Threadripper : many HW & SW questions

Hi gentle people that live in the intertubes and heat chips all days long,

Ze plot :

Applying some HPC guidelines to a clustered file server for ~450 users (85% of files into [257-128k]):

  • Use 3 SRVs:
    • FS: ZFS,
    • DFS: GlusterFS,
    • HBAs w/ broadcom chipset,
    • RDMA 40 Gb from Mellanox (adapters & head switches)
  • No fancy stuff (such as overclocking).

Ze hardware :

H1- Threadripper 1950X ?

H2- As the gain of 2950X is only 100 MHz over the 1950X and performance difference is far from a break out, put €200 more for that on the table seems a bad idea ?

H3- 2990WX is of course tempting, but as 2/4 dies access RAM through another die, as it is an energy hog and as it only runs @3.0 GHz (ZFS loves high clock), it doesn’t seem to be a good competitor, especially @€1,650 the beast ?

H3b- As the 3 SRVs will also run some daemons (apache studio, nginx intranet sites, etc), will the 1950X be sufficient to cope will all that ?

H4- As AMD tables show that RAM speed goes down when the machine’s stuffed (8 sticks) and I left HW alone for the past 15 years, is it possible to have the CPU running at it’s regular speed and the ECC RAM run at it’s nominal speed (2,666 MHz) WITHOUT any risk of unstability ?

H5- Motherboards aren’t legion but I have a particularly bad souvenir of ASRock, that wasn’t even consummer grade 15 years ago - from what I read here and there, it seems to be the same today, especially upon BIOS upgrade/reactivity ?

H5b- Which motherboard would you advise about ? (criterium #1: Stability, #2 (if possible) ability to run the RAM at it’s nominal speed, #3 must have at least 3 × M.2 slots)

Ze software :

SW1- Does running the whole shebang under Linux avoids the need of ADM special software to modify the CPU cores behavior ?

SW1b- if not, doest it run under wine ?

BTW: How can I correctly tag this post (did not find any setup), is it automatic/moderator only ?

Thanks in advance & regards.

Jiff

1 Like

Your post seems to build up for something big, a huge list of issues and questions, then it just dies. I am very confused and a little worried.

I don’t see any reason why it would become unstable. For 24/7 operation, you might want to look into Epyc (probably maybe worth the effort to consider it?).

Personally, I had a very pleasent experience with ASRock stuff. Asus and HP on the other hand were nightmares…


What tags do you want?
Not that I am mod or whatever, but as a “regular” I can tag to hearts content.

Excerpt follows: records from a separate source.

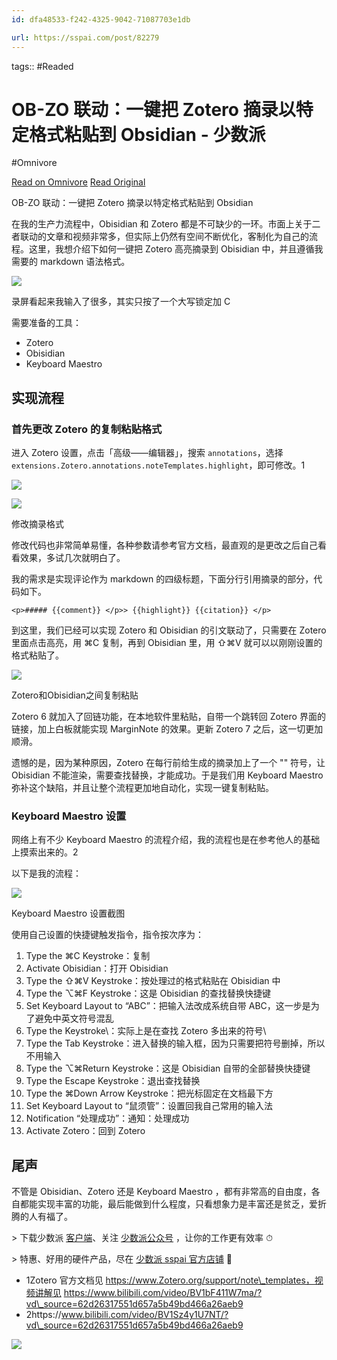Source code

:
 ```yaml
---
id: dfa48533-f242-4325-9042-71087703e1db

url: https://sspai.com/post/82279
---
```



tags::  #Readed 

# OB-ZO 联动：一键把 Zotero 摘录以特定格式粘贴到 Obsidian - 少数派
#Omnivore

[Read on Omnivore](https://omnivore.app/me/ob-zo-zotero-obsidian-18f6356be51)
[Read Original](https://sspai.com/post/82279)

OB-ZO 联动：一键把 Zotero 摘录以特定格式粘贴到 Obsidian

在我的生产力流程中，Obisidian 和 Zotero 都是不可缺少的一环。市面上关于二者联动的文章和视频非常多，但实际上仍然有空间不断优化，客制化为自己的流程。这里，我想介绍下如何一键把 Zotero 高亮摘录到 Obisidian 中，并且遵循我需要的 markdown 语法格式。

![](https://proxy-prod.omnivore-image-cache.app/0x0,s7ImcLS-arXxwxCtXuy5bMNBknP9hmDaPGG0jklFtw5g/https://cdn.sspai.com/2023/08/22/7d4145797f6a79236b0d9bd0b0f940d6.gif)

录屏看起来我输入了很多，其实只按了一个大写锁定加 C

需要准备的工具：

* Zotero
* Obisidian
* Keyboard Maestro

## 实现流程

### 首先更改 Zotero 的复制粘贴格式

进入 Zotero 设置，点击「高级——编辑器」，搜索 `annotations`，选择 `extensions.Zotero.annotations.noteTemplates.highlight`，即可修改。1

![](https://proxy-prod.omnivore-image-cache.app/0x0,sECqX7tERxRlcyJWrFLDiZK115eyF-59WT_Du4SWjwn8/https://cdn.sspai.com/2023/08/22/2f004bacccc2805f76d3d8b56f7466f0.png?imageView2/2/format/webp)

![](https://proxy-prod.omnivore-image-cache.app/0x0,sUu1TVBioOlSVwToueu9WG2nWoGbYvYgvSVJeDZiCZOY/https://cdn.sspai.com/2023/08/22/df8da5a13cf7d473943ec14915d29d1f.png?imageView2/2/format/webp)

修改摘录格式

修改代码也非常简单易懂，各种参数请参考官方文档，最直观的是更改之后自己看看效果，多试几次就明白了。

我的需求是实现评论作为 markdown 的四级标题，下面分行引用摘录的部分，代码如下。

```django
<p>##### {{comment}} </p>> {{highlight}} {{citation}} </p>
```

到这里，我们已经可以实现 Zotero 和 Obisidian 的引文联动了，只需要在 Zotero 里面点击高亮，用 ⌘C 复制，再到 Obisidian 里，用 ⇧⌘V 就可以以刚刚设置的格式粘贴了。

![](https://proxy-prod.omnivore-image-cache.app/0x0,sT6In07weHQQEeojQ3roo1Rino3T9KWDu4-C2Yyd6CuM/https://cdn.sspai.com/2023/08/22/2106838d345e7377c06d8b2001392049.gif)

Zotero和Obisidian之间复制粘贴

Zotero 6 就加入了回链功能，在本地软件里粘贴，自带一个跳转回 Zotero 界面的链接，加上白板就能实现 MarginNote 的效果。更新 Zotero 7 之后，这一切更加顺滑。

遗憾的是，因为某种原因，Zotero 在每行前给生成的摘录加上了一个 "" 符号，让 Obisidian 不能渲染，需要查找替换，才能成功。于是我们用 Keyboard Maestro 弥补这个缺陷，并且让整个流程更加地自动化，实现一键复制粘贴。

### Keyboard Maestro 设置

网络上有不少 Keyboard Maestro 的流程介绍，我的流程也是在参考他人的基础上摸索出来的。2

以下是我的流程：

![](https://proxy-prod.omnivore-image-cache.app/0x0,sAQ_biAwJ-FA0haO_MDqB_fqTkcWV0wVDSbRShV1D38U/https://cdn.sspai.com/2023/08/22/d44468e7a23922b53e21b2b73e0bbdf4.png?imageView2/2/format/webp)

Keyboard Maestro 设置截图

使用自己设置的快捷键触发指令，指令按次序为：

1. Type the ⌘C Keystroke：复制
2. Activate Obisidian：打开 Obisidian
3. Type the ⇧⌘V Keystroke：按处理过的格式粘贴在 Obisidian 中
4. Type the ⌥⌘F Keystroke：这是 Obisidian 的查找替换快捷键
5. Set Keyboard Layout to “ABC”：把输入法改成系统自带 ABC，这一步是为了避免中英文符号混乱
6. Type the Keystroke\\：实际上是在查找 Zotero 多出来的符号\\
7. Type the Tab Keystroke：进入替换的输入框，因为只需要把符号删掉，所以不用输入
8. Type the ⌥⌘Return Keystroke：这是 Obisidian 自带的全部替换快捷键
9. Type the Escape Keystroke：退出查找替换
10. Type the ⌘Down Arrow Keystroke：把光标固定在文档最下方
11. Set Keyboard Layout to “鼠须管”：设置回我自己常用的输入法
12. Notification “处理成功”：通知：处理成功
13. Activate Zotero：回到 Zotero

## 尾声

不管是 Obisidian、Zotero 还是 Keyboard Maestro ，都有非常高的自由度，各自都能实现丰富的功能，最后能做到什么程度，只看想象力是丰富还是贫乏，爱折腾的人有福了。

\> 下载少数派 [客户端](https://sspai.com/page/client)、关注 [少数派公众号](http://sspai.com/s/KEPQ) ，让你的工作更有效率 ⏱

\> 特惠、好用的硬件产品，尽在 [少数派 sspai 官方店铺](https://shop549593764.taobao.com/?spm=a230r.7195193.1997079397.2.2ddc7e0bPqKQHc) 🛒

* 1Zotero 官方文档见 https://www.Zotero.org/support/note\_templates，视频讲解见 https://www.bilibili.com/video/BV1bF411W7ma/?vd\_source=62d26317551d657a5b49bd466a26aeb9
* 2https://www.bilibili.com/video/BV1Sz4y1U7NT/?vd\_source=62d26317551d657a5b49bd466a26aeb9

[![](https://proxy-prod.omnivore-image-cache.app/0x0,sYafv6i3BXj_CVI8z8HC6jzQ2dVDx3HNevY5n-3X0P_I/https://cdn.sspai.com/2023/2/7/article/c8656602-8fa9-e7d4-2c78-767c454bfce8.jpg?imageMogr2/auto-orient/thumbnail/!1096x252r/gravity/center/crop/1096x252/format/webp/ignore-error/1)](https://sspai.com/a/XJRq3n)

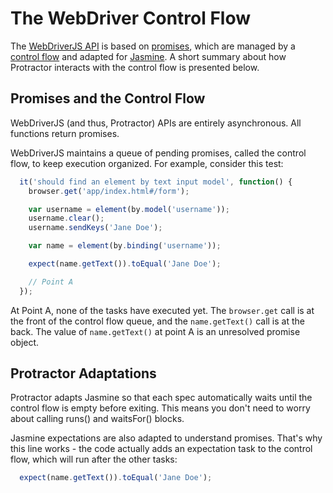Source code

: The WebDriver Control Flow
==========================

The [WebDriverJS API](https://code.google.com/p/selenium/wiki/WebDriverJs#Understanding_the_API) is based on [promises](https://code.google.com/p/selenium/wiki/WebDriverJs#Promises),
which are managed by a [control flow](https://code.google.com/p/selenium/wiki/WebDriverJs#Control_Flows)
and adapted for [Jasmine](http://jasmine.github.io/1.3/introduction.html).
A short summary about how Protractor interacts with the control flow is presented below.


Promises and the Control Flow
-----------------------------

WebDriverJS (and thus, Protractor) APIs are entirely asynchronous. All functions
return promises.

WebDriverJS maintains a queue of pending promises, called the control flow,
to keep execution organized. For example, consider this test:

```javascript
  it('should find an element by text input model', function() {
    browser.get('app/index.html#/form');

    var username = element(by.model('username'));
    username.clear();
    username.sendKeys('Jane Doe');

    var name = element(by.binding('username'));

    expect(name.getText()).toEqual('Jane Doe');

    // Point A
  });
```

At Point A, none of the tasks have executed yet. The `browser.get` call is at
the front of the control flow queue, and the `name.getText()` call is at the
back. The value of `name.getText()` at point A is an unresolved promise
object.


Protractor Adaptations
----------------------

Protractor adapts Jasmine so that each spec automatically waits until the
control flow is empty before exiting. This means you don't need to worry
about calling runs() and waitsFor() blocks. 

Jasmine expectations are also adapted to understand promises. That's why this
line works - the code actually adds an expectation task to the control flow,
which will run after the other tasks:

```javascript
  expect(name.getText()).toEqual('Jane Doe');
```
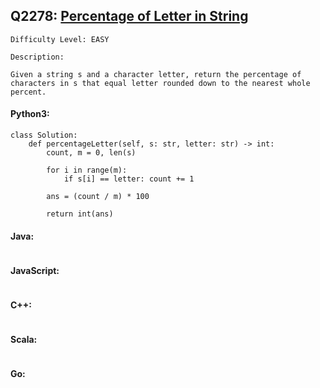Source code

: ## Q2278: [Percentage of Letter in String](https://leetcode.com/problems/percentage-of-letter-in-string/)

```
Difficulty Level: EASY
```

```
Description:

Given a string s and a character letter, return the percentage of characters in s that equal letter rounded down to the nearest whole percent.
```

#### Python3:

```
class Solution:
    def percentageLetter(self, s: str, letter: str) -> int:
        count, m = 0, len(s)

        for i in range(m):
            if s[i] == letter: count += 1

        ans = (count / m) * 100

        return int(ans)
```

#### Java:

```

```

#### JavaScript:

```

```

#### C++:

```

```

#### Scala:

```

```

#### Go:

```

```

What are these 450 users going to be doing, are we talking about home directories or some other use case?

What’s your current setup for those 450 people?

Arfff, no I was talking about tagging my post to: Linux, Threadripper, ECC RAM, Motherboard and may be Obiwan Kenobee :smiley:

Hi Jiff,

At the top of the thread, you can click the pencil icon next to the thread name and choose your tags from there.

There is a field called “optional tags”

@risk

Oops, that I forgot to talk about :confused:

2 main uses:

  • PXE Boot OS (DRBL + NFS + CTDB)
  • $HOME (GlusterFS clients for transparent failover)

My 3 servers will be replicated, using mirrors vdevs.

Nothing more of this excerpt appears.